Los Reyes Magos
ejercieron una poderosa atracción sobre la cristiandad medieval. Su
generosidad, espíritu de fe y de aventuras, y su grandeza, despertaron gran
fascinación en las almas sedientas de maravilloso.
Caballeros y peregrinos
traían de Tierra Santa narraciones
acerca de los misteriosos personajes reales que formaron la leyenda. El docto
Johannes von Hildesheim, fecundo escritor,
Abad de Marienau, y profesor en Avignon y París (s. XIV), fue un
destacado recopilador de estos relatos, cuya versión de la leyenda encantaba al
propio Goethe. Veamos algunos pasajes de este relato penetrado de un perfume de
inocencia, propio de la auténtica Navidad (*).
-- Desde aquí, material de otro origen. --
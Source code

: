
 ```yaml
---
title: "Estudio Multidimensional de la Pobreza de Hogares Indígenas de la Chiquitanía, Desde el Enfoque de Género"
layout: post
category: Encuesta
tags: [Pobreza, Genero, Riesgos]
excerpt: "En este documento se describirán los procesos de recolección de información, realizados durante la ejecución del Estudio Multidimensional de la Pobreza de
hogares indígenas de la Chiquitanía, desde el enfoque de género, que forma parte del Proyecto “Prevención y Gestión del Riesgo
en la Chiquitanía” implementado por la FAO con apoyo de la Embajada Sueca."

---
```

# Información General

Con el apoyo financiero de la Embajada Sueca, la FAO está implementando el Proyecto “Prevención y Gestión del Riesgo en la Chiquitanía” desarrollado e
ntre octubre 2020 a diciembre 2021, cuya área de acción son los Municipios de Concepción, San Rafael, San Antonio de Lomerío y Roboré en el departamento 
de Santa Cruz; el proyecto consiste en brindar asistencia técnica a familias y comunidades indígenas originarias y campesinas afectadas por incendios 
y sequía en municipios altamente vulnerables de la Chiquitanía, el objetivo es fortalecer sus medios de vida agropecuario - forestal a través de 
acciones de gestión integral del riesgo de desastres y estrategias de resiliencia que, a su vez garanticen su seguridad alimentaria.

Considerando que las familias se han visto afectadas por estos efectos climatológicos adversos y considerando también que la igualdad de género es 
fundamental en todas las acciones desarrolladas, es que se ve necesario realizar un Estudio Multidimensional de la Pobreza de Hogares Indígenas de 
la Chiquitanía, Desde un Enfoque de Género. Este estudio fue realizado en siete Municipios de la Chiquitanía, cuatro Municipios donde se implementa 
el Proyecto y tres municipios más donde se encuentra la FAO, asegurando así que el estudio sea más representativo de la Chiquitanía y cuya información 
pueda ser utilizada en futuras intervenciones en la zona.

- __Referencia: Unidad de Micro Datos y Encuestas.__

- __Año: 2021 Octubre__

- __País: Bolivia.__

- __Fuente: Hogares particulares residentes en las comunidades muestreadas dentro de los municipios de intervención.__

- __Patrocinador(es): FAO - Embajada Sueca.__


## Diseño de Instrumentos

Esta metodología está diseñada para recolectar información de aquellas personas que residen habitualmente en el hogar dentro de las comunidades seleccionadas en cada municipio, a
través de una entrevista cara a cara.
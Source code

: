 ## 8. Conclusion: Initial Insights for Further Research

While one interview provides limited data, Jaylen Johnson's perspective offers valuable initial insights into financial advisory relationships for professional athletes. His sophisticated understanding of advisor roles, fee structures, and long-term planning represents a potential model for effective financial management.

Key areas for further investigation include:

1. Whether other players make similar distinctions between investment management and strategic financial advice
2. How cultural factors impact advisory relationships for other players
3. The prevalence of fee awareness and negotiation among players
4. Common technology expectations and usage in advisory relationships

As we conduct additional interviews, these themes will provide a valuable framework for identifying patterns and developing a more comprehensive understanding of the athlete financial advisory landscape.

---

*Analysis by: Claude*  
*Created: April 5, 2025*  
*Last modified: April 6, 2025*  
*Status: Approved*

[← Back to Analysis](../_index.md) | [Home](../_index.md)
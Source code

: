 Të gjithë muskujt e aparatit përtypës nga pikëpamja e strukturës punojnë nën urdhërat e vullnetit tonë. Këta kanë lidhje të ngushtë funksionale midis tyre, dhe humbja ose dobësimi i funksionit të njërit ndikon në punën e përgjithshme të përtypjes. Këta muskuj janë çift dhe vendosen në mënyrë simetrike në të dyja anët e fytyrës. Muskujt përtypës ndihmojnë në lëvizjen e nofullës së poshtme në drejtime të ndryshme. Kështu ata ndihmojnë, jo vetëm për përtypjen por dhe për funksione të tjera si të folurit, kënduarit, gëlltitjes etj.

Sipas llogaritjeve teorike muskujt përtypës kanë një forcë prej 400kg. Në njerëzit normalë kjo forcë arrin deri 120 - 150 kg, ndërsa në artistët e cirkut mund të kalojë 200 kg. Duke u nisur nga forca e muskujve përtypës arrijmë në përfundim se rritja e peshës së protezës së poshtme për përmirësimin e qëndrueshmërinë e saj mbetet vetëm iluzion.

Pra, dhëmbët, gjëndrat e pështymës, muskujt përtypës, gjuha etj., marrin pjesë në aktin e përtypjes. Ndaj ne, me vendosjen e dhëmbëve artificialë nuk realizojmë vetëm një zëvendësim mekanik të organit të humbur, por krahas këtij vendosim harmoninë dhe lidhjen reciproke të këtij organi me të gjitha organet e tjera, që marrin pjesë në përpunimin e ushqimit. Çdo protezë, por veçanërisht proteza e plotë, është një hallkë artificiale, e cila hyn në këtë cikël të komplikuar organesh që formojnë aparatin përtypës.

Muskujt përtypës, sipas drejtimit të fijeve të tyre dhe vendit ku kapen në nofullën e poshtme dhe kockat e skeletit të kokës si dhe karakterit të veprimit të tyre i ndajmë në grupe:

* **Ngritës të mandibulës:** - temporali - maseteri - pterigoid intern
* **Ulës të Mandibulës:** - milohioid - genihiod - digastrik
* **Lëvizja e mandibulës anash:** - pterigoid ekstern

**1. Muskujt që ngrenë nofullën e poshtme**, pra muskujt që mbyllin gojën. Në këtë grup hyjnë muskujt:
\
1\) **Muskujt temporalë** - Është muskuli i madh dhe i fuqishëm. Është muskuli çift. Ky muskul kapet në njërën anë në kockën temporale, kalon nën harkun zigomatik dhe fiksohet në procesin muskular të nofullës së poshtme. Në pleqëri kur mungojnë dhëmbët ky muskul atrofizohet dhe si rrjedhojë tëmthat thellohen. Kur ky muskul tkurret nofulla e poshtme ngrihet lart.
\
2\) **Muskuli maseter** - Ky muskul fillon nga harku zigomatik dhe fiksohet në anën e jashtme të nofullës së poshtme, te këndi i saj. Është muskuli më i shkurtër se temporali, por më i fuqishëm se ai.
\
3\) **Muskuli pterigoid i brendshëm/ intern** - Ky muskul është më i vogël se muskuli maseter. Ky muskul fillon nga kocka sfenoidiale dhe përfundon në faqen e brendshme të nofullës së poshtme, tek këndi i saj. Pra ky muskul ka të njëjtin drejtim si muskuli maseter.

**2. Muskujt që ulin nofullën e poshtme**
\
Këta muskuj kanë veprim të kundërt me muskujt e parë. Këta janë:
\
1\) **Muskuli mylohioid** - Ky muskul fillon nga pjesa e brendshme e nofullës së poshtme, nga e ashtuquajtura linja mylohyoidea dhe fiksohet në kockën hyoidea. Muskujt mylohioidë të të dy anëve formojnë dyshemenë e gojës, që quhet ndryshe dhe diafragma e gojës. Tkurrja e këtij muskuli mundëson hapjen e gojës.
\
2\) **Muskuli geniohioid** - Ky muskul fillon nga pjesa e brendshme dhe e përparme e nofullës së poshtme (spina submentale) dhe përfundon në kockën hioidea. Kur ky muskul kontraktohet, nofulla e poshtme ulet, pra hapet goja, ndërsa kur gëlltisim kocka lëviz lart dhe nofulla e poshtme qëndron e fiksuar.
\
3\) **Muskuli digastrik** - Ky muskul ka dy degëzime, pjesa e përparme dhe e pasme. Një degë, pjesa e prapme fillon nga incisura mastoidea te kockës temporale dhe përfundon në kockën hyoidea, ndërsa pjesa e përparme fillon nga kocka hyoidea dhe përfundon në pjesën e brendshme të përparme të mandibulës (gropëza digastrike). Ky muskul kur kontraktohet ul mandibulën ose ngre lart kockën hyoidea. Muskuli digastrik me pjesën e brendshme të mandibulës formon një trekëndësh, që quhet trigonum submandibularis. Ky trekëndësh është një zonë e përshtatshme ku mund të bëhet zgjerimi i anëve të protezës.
Primeros fieles de la gentilidad
“Todo el mundo de
Oriente a Occidente alaba y honra a los Tres Santos Reyes. Como fulgurantes
rayos de sol brilla su fama. En la tierra del Levante se desarrolló su vida
corporal. Allí buscaron al verdadero Dios Hombre, lo adoraron y le trajeron sus
dones, tan ricos en significado.
“Fueron estos
primeros fieles de la gentilidad los primeros paganos que se convirtieron e
hicieron votos de castidad y pureza y llevaron una vida santa”. Sus reliquias
se veneran en la portentosa Catedral de Colonia, elevada en su honor.
El Monte de las Victorias
La Montaña de Vaus, en la India, llamada también Mons.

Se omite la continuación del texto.